___ DATA SHOWN
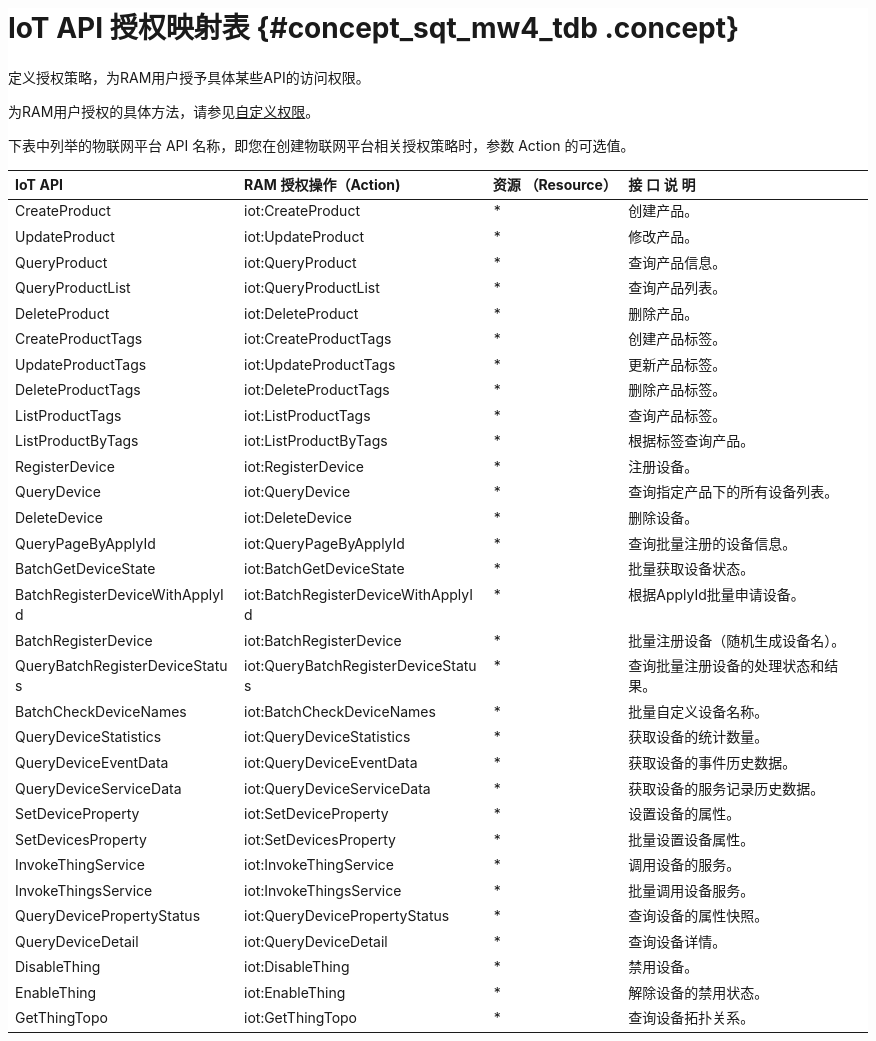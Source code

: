 # IoT API 授权映射表 {#concept_sqt_mw4_tdb .concept}

定义授权策略，为RAM用户授予具体某些API的访问权限。

为RAM用户授权的具体方法，请参见[自定义权限](intl.zh-CN/用户指南/账号与登录/RAM授权管理/自定义权限.md#)。

下表中列举的物联网平台 API 名称，即您在创建物联网平台相关授权策略时，参数 Action 的可选值。

|IoT API|RAM 授权操作（Action\)|资源 （Resource）|接 口 说 明|
|:------|:----------------|:------------|:------|
|CreateProduct|iot:CreateProduct|\*|创建产品。|
|UpdateProduct|iot:UpdateProduct|\*|修改产品。|
|QueryProduct|iot:QueryProduct|\*|查询产品信息。|
|QueryProductList|iot:QueryProductList|\*|查询产品列表。|
|DeleteProduct|iot:DeleteProduct|\*|删除产品。|
|CreateProductTags|iot:CreateProductTags|\*|创建产品标签。|
|UpdateProductTags|iot:UpdateProductTags|\*|更新产品标签。|
|DeleteProductTags|iot:DeleteProductTags|\*|删除产品标签。|
|ListProductTags|iot:ListProductTags|\*|查询产品标签。|
|ListProductByTags|iot:ListProductByTags|\*|根据标签查询产品。|
|RegisterDevice|iot:RegisterDevice|\*|注册设备。|
|QueryDevice|iot:QueryDevice|\*|查询指定产品下的所有设备列表。|
|DeleteDevice|iot:DeleteDevice|\*|删除设备。|
|QueryPageByApplyId|iot:QueryPageByApplyId|\*|查询批量注册的设备信息。|
|BatchGetDeviceState|iot:BatchGetDeviceState|\*|批量获取设备状态。|
|BatchRegisterDeviceWithApplyId|iot:BatchRegisterDeviceWithApplyId|\*|根据ApplyId批量申请设备。|
|BatchRegisterDevice|iot:BatchRegisterDevice|\*|批量注册设备（随机生成设备名）。|
|QueryBatchRegisterDeviceStatus|iot:QueryBatchRegisterDeviceStatus|\*|查询批量注册设备的处理状态和结果。|
|BatchCheckDeviceNames|iot:BatchCheckDeviceNames|\*|批量自定义设备名称。|
|QueryDeviceStatistics|iot:QueryDeviceStatistics|\*|获取设备的统计数量。|
|QueryDeviceEventData|iot:QueryDeviceEventData|\*|获取设备的事件历史数据。|
|QueryDeviceServiceData|iot:QueryDeviceServiceData|\*|获取设备的服务记录历史数据。|
|SetDeviceProperty|iot:SetDeviceProperty|\*|设置设备的属性。|
|SetDevicesProperty|iot:SetDevicesProperty|\*|批量设置设备属性。|
|InvokeThingService|iot:InvokeThingService|\*|调用设备的服务。|
|InvokeThingsService|iot:InvokeThingsService|\*|批量调用设备服务。|
|QueryDevicePropertyStatus|iot:QueryDevicePropertyStatus|\*|查询设备的属性快照。|
|QueryDeviceDetail|iot:QueryDeviceDetail|\*|查询设备详情。|
|DisableThing|iot:DisableThing|\*|禁用设备。|
|EnableThing|iot:EnableThing|\*|解除设备的禁用状态。|
|GetThingTopo|iot:GetThingTopo|\*|查询设备拓扑关系。|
______
● WHAT THE EXERCISE ASKS
In the entries above, find lines with "Action" and copy each.

● SOLUTION TO THIS TASK
下表中列举的物联网平台 API 名称，即您在创建物联网平台相关授权策略时，参数 Action 的可选值。
|IoT API|RAM 授权操作（Action\)|资源 （Resource）|接 口 说 明|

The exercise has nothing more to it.